Zé Freire completa hoje, 11 de maio, 80 anos de vida. Reproduzo em sua homenagem esta crônica.
EM VISITA AO ZÉ FREIRE...
EM VISITA AO ZÉ FREIRE...
Pedro
Paulo Paulino
Zé
Freire mora numa pequena propriedade rural nos arredores da vila que tem o
auspicioso nome de Esperança. Foi ali que há mais ou menos um par de décadas ele
resolveu se aboletar, trabalhar e viver. Encontrei-o pela manhã remontando a
cerca de varas que o “Sereno”, seu Pégaso indomável, havia derrubado, num
rompante próprio dos eqüinos corajosos.
Logo
que me avistou, Zé Freire caminhou de onde estava e fez esta saudação: “Deus te
traga em boa hora, feliz do homem que encontra outro trabalhando!” O rosto
empoeirado e queimado do sol, mas conservando o vigor; bigode escuro e imponente,
olhos acinzentados pelos 80 janeiros completos, mãos grossas cujas riscas
são como riachos escorrendo suor, Zé Freire pareceu-me um velho bruxo de outros tempos.
Do
alto da chapada, ele abre os braços para um lado e outro e mostra o produto do
seu labor diário: cerca bem cuidada, capim verde para o gado, bebedouro limpo junto
à represa onde resiste um punhado d'água, mas em cuja vazante nunca faltam a
batata, o jerimum, o feijão de corda e a melancia.
Ao
redor, a caatinga pintada de preto toma conta do resto.
–
Este verde é um pequeno oásis, comento. – Ele desconhece a palavra oásis e dá
seu parecer, vitaminando bem a conversa, como é de seu bom natural:
–
Isto aqui, Pedro, abaixo de Deus, é obra minha e do seu Chico, meu ajudante.

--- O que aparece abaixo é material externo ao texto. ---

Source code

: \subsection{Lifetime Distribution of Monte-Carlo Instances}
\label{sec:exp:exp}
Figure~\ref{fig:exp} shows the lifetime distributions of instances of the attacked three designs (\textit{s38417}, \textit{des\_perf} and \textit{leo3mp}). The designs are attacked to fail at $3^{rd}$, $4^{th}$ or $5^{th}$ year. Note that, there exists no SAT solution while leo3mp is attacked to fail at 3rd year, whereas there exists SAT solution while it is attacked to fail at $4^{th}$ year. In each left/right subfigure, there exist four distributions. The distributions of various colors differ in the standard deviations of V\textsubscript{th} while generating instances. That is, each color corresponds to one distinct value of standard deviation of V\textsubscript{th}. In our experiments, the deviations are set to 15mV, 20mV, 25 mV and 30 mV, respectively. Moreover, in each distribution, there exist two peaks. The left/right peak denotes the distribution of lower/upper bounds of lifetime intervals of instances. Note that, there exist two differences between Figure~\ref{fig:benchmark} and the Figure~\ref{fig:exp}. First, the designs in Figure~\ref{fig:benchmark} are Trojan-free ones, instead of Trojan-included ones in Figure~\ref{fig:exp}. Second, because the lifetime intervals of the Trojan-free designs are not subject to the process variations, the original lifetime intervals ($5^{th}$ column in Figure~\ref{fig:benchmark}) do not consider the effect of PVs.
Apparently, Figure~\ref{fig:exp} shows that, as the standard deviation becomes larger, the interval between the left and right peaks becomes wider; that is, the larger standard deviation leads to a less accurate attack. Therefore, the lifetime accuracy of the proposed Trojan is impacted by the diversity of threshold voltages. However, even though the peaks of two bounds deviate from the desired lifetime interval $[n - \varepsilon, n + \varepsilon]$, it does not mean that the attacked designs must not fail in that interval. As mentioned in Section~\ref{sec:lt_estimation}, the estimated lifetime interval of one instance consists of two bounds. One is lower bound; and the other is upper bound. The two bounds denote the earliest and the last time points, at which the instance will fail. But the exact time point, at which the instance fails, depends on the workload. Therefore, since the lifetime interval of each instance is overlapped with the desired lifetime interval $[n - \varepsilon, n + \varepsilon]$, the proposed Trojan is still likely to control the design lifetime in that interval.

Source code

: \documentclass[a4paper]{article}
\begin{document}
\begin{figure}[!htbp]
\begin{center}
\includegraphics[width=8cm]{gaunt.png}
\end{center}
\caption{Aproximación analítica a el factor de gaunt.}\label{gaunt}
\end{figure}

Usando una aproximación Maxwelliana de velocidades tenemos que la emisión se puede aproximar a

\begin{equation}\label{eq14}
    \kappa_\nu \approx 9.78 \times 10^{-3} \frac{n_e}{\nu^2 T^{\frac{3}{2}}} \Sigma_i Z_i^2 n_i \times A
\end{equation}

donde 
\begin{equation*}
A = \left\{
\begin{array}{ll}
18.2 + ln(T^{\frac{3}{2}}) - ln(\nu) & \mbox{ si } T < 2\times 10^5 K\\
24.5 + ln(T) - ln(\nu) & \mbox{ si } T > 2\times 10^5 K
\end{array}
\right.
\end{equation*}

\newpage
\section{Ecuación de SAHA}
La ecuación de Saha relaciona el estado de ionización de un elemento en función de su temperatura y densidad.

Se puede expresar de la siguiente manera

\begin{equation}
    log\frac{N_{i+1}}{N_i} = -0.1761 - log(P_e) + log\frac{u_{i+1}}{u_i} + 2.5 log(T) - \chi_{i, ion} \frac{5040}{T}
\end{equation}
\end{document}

Acordo primeiro que o galo e já dou de garra da luta. Desde o dia que nasci não
parei de trabalhar um minuto, já sofri mais do que jumento fazendo açude.
E
prossegue narrando caudalosamente a sua trajetória no mundo, seja como
boiadeiro, seja como curandeiro, quiromante, feitor de obra, mochador de boi,
poeta e profeta, motorista de horário, e agora criador e roceiro, enfrentando
pau e pedra, chuva e seca.
–
Não reclamo a Deus nem ocupo Ele com pouca coisa. Conheço 23 estados do Brasil,
espalhei 55 filhos, perdi a conta dos netos e dos bisnetos e das carrada de mulher que apareceu na minha
vida. Quando eu era novo, num só ano de bom inverno emprenhei 14 companheira,
inclusive uma das sogras.
Dito
isto, meu anfitrião convida-me para o café com pão de milho da hora, servido pela D. Leninha que, segundo ele, foi sua derradeira conquista, a qual lhe deu os herdeiros
caçulas: o Cidrak, já engrossando o cangote, e o José Freire Jr., de
apenas três anos. “Este último”, garante o pai, “puxou noventa e nove por cento
do meu sangue. Só é menino na parença,
mas já tem ação de cabra macho disposto e namorador”.
Depois
me mostra os cômodos da casa, uma singela habitação na beira da estrada de barro
da vila de Esperança. Na sala principal, quadros pequenos ilustram as paredes.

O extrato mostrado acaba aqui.